Given data
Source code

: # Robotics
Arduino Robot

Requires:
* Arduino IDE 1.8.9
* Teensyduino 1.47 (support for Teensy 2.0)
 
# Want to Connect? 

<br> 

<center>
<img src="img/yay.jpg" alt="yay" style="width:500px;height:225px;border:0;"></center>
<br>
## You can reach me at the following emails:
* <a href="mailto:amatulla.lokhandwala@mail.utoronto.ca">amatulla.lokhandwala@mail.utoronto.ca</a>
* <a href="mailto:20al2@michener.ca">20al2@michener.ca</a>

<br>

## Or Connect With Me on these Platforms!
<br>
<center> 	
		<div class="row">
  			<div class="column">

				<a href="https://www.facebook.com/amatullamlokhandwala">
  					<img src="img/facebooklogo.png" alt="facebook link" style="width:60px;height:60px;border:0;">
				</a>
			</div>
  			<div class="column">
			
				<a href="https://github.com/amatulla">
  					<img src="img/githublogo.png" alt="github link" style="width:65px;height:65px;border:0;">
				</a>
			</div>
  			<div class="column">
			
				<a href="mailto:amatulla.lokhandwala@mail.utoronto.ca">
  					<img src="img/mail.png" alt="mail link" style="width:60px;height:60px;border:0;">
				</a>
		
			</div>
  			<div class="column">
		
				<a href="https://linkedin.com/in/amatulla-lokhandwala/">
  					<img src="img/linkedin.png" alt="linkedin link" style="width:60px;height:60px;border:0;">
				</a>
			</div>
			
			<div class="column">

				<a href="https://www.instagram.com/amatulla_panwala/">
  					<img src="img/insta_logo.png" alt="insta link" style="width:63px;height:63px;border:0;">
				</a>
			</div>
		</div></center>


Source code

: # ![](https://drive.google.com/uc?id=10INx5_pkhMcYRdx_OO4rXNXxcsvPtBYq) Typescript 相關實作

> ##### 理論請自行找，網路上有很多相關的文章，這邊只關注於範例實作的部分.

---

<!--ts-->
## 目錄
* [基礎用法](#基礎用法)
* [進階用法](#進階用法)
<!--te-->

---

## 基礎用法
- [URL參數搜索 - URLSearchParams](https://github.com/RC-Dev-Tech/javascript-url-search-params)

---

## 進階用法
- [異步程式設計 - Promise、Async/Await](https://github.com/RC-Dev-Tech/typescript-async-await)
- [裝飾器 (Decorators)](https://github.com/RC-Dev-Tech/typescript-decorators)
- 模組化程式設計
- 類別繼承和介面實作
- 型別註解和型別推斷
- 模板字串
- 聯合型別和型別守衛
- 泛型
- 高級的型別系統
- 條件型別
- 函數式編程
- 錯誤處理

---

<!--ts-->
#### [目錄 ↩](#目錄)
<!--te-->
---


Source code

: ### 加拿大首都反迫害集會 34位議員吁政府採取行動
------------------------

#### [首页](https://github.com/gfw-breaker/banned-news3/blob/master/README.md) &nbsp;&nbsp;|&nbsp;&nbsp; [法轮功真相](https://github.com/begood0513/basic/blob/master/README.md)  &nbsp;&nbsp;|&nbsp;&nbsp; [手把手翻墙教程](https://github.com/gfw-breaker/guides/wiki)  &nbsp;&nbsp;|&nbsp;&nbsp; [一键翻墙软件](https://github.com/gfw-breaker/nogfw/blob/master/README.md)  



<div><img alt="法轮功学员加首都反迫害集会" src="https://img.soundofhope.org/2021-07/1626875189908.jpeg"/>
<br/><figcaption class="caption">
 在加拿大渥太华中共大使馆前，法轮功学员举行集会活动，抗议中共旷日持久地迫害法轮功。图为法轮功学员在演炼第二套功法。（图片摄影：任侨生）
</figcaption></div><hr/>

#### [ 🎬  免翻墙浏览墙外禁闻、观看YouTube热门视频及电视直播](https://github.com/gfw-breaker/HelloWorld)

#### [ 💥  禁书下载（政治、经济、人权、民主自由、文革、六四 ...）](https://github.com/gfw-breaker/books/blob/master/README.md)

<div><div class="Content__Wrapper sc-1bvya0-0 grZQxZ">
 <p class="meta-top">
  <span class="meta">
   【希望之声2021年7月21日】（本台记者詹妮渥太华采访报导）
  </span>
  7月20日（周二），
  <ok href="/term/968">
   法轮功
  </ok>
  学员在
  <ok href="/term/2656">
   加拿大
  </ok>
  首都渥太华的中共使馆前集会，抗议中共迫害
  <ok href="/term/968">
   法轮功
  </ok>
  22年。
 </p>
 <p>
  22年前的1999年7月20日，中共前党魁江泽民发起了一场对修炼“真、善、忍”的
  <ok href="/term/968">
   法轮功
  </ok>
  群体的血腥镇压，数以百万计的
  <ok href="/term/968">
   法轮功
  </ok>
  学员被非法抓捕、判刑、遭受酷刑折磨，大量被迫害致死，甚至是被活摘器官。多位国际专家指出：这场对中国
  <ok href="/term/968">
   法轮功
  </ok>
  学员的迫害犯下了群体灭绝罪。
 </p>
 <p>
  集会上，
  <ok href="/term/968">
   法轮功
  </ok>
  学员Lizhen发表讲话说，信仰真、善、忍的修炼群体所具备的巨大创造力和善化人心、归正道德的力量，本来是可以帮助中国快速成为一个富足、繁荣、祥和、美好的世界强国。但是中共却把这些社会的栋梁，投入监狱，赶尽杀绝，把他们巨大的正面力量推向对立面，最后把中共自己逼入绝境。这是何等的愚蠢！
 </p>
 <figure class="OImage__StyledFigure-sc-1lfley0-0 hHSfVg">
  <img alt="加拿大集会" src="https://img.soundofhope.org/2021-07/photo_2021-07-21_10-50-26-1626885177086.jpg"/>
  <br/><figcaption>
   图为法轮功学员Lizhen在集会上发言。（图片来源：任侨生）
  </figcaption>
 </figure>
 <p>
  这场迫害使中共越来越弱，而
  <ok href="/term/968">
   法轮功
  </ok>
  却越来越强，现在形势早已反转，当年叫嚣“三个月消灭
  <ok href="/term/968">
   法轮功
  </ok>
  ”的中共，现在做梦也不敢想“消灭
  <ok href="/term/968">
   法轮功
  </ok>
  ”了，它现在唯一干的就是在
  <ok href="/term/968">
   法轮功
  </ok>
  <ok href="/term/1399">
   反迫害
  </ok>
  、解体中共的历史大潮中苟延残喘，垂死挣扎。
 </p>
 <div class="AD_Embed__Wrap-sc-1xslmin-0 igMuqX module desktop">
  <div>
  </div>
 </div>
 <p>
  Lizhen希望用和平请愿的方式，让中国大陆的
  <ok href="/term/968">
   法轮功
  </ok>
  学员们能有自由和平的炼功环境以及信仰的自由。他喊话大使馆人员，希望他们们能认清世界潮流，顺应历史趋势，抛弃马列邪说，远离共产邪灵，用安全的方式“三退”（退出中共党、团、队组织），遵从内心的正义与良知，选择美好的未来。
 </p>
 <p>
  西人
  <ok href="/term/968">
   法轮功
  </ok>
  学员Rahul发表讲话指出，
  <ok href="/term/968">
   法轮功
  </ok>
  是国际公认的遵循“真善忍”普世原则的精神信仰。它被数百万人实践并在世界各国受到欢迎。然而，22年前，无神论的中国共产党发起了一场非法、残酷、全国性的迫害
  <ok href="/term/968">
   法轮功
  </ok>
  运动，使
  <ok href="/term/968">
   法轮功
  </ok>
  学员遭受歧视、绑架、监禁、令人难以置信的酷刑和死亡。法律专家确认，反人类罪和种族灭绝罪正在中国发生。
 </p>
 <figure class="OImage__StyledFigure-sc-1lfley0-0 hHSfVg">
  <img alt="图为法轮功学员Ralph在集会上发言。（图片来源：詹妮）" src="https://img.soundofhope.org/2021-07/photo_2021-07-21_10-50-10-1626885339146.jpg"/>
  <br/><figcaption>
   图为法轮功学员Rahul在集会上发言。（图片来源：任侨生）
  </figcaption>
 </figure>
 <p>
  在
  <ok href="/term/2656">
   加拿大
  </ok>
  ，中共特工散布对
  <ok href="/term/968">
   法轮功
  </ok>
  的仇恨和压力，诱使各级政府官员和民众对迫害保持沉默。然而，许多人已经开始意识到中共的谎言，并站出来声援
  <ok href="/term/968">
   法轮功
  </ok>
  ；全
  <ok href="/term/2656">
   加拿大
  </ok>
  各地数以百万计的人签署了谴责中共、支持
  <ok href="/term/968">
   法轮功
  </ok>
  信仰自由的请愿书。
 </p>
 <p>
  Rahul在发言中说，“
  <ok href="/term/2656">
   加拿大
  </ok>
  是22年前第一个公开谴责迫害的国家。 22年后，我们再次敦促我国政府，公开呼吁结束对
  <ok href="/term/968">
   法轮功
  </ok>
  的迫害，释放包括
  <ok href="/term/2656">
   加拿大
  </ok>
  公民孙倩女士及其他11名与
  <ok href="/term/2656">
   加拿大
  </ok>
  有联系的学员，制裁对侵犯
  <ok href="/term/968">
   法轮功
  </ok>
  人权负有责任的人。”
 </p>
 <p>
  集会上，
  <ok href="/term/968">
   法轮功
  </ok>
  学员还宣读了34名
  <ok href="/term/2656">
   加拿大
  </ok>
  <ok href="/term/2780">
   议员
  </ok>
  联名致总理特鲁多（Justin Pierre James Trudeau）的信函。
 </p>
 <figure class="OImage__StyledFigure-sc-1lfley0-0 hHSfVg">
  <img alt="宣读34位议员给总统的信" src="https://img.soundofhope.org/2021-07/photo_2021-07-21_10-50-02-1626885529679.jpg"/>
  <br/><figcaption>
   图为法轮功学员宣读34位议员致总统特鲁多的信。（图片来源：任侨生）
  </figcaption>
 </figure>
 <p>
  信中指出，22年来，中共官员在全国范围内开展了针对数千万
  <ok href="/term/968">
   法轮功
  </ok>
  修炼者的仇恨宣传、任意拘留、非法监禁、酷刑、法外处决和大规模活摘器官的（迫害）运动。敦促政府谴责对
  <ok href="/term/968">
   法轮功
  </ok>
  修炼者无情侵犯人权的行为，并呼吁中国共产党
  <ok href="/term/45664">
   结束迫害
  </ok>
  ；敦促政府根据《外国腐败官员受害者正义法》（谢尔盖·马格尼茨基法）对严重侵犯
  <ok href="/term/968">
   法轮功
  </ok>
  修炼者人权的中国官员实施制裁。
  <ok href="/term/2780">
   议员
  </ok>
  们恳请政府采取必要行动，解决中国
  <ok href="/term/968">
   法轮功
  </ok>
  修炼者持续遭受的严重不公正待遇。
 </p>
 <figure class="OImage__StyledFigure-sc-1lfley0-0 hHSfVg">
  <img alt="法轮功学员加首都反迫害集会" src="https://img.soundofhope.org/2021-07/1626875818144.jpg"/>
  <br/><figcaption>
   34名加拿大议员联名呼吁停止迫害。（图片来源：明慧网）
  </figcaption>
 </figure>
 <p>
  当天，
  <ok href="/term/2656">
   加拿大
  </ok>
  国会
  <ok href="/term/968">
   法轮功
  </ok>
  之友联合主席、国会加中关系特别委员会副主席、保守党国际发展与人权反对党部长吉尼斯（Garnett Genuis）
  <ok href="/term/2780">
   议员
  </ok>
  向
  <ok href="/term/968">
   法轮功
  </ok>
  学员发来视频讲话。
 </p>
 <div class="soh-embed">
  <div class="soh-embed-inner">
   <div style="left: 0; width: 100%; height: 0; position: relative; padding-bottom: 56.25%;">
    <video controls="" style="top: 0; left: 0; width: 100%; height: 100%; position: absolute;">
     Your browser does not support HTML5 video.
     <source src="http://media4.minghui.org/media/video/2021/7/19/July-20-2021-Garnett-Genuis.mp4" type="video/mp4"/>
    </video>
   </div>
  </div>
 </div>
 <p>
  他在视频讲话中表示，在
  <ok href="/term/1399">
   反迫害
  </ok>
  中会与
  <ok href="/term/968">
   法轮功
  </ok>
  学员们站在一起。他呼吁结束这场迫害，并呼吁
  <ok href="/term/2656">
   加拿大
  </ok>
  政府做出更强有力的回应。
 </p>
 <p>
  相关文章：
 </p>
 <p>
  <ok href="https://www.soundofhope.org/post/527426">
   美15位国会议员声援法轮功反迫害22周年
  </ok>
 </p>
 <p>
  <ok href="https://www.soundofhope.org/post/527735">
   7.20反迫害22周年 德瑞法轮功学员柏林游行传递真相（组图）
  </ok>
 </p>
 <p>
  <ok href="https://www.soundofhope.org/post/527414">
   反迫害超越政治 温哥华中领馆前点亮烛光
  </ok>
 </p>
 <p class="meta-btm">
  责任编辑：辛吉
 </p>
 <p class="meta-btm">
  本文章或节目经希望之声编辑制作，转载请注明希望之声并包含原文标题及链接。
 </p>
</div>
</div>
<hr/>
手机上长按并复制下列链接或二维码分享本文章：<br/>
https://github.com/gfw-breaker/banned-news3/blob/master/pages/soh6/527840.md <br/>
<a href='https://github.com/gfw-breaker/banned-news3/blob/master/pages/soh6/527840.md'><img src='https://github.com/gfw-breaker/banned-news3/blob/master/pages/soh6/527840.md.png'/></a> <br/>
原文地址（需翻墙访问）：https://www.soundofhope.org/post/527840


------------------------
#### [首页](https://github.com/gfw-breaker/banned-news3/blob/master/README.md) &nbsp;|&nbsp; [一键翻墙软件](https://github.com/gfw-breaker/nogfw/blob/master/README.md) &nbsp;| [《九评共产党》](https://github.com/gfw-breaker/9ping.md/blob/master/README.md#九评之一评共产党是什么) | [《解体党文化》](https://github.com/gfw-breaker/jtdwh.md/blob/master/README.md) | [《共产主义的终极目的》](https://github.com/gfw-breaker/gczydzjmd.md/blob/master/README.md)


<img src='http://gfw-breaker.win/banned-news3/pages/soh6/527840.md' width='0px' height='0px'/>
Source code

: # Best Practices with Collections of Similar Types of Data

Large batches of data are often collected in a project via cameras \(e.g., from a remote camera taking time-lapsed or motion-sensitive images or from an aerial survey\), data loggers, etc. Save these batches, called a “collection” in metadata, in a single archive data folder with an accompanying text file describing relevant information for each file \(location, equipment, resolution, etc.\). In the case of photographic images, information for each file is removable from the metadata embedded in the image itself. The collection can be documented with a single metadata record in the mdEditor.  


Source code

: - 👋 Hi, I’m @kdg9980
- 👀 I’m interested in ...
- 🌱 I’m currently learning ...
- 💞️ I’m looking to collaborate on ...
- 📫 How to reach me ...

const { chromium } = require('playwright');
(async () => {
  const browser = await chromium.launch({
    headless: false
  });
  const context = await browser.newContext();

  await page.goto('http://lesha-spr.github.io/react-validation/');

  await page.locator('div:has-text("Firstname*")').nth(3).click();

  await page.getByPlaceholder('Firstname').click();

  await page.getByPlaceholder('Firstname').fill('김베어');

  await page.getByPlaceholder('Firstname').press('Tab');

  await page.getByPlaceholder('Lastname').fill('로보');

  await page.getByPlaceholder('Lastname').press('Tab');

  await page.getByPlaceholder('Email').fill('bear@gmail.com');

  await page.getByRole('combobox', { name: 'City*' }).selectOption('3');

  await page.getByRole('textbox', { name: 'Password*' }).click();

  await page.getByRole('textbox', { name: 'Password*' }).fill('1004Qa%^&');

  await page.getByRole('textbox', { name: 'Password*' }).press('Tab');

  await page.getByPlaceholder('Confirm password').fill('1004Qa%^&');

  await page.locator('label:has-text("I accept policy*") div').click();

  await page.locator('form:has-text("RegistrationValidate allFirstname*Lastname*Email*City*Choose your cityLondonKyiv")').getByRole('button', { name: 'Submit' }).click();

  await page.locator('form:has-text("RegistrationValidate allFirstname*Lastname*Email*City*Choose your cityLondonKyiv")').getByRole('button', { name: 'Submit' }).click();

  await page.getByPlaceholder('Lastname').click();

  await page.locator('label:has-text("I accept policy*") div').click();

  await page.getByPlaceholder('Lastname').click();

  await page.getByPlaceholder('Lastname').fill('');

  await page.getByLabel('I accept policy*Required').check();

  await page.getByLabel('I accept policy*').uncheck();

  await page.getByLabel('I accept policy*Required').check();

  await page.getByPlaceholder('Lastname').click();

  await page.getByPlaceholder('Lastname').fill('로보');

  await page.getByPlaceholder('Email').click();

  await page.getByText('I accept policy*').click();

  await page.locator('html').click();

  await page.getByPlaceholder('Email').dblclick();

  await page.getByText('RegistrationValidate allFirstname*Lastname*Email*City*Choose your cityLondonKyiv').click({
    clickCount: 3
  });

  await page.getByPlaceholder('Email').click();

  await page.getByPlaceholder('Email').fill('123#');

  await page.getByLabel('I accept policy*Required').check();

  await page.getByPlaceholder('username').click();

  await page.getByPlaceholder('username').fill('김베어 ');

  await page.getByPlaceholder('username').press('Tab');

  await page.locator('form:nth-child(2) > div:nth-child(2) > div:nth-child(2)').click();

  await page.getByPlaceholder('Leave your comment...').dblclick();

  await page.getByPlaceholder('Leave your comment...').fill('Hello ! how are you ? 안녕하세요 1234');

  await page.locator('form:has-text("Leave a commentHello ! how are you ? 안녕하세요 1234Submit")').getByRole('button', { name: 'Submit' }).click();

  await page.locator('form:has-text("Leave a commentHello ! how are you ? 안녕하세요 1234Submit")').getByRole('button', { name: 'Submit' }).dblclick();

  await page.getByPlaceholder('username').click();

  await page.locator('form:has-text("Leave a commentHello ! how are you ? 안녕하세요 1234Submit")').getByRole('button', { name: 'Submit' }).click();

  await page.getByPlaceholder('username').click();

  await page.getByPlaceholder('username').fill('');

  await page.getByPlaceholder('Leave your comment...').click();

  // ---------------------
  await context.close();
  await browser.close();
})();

Aim of the task
Looking only at the lines of the material above, count those containing "browser" and give that number by itself.

Response
4